[Material shown]

........

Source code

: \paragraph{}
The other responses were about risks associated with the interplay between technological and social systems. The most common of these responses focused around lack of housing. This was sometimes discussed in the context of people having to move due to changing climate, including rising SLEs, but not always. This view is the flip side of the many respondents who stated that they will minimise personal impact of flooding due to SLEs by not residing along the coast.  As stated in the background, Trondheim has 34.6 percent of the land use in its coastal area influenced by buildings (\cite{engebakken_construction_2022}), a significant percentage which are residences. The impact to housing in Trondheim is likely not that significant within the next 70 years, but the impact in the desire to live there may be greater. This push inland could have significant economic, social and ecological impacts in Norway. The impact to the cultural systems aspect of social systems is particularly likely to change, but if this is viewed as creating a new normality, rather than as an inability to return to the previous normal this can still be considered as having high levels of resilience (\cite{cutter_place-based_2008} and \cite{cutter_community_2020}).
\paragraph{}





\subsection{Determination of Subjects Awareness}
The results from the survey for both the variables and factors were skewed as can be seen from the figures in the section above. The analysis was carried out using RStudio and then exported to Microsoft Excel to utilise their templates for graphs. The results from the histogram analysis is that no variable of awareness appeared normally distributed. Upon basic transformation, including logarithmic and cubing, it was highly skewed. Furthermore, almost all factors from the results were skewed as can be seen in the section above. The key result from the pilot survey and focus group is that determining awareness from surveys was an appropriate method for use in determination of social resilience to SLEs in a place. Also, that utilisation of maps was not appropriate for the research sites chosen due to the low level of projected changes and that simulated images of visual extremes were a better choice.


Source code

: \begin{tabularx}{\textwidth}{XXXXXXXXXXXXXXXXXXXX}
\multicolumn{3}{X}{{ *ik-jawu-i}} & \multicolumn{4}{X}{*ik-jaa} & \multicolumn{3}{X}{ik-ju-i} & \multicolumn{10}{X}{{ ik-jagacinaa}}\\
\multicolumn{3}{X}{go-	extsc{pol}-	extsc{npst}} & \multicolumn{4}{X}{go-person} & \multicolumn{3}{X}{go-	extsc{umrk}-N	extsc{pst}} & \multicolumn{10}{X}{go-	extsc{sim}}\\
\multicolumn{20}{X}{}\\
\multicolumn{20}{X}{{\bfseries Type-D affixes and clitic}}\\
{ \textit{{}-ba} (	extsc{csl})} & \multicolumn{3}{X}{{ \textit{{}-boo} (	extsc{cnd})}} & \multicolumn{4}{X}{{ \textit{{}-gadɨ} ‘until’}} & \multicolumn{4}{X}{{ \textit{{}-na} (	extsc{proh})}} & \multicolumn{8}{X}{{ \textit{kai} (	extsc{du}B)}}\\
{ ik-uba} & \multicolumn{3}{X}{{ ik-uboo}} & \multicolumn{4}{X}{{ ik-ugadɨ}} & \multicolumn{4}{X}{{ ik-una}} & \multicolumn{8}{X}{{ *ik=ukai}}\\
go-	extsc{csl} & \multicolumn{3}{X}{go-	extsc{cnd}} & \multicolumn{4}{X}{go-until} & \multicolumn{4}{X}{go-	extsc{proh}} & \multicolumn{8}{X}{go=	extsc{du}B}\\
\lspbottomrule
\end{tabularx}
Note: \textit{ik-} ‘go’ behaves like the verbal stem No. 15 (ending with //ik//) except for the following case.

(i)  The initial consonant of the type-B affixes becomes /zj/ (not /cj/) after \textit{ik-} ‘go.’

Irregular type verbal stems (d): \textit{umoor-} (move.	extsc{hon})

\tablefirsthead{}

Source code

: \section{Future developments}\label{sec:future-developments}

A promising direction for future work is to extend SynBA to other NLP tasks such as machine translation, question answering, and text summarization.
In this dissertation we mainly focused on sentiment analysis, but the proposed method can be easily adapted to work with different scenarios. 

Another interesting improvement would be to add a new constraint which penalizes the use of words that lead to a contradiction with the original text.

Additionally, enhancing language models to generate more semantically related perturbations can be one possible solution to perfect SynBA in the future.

........

[Activity] Your whole answer should be one number, the count of lines in the records that hold "verbal".

[Result of the task] 2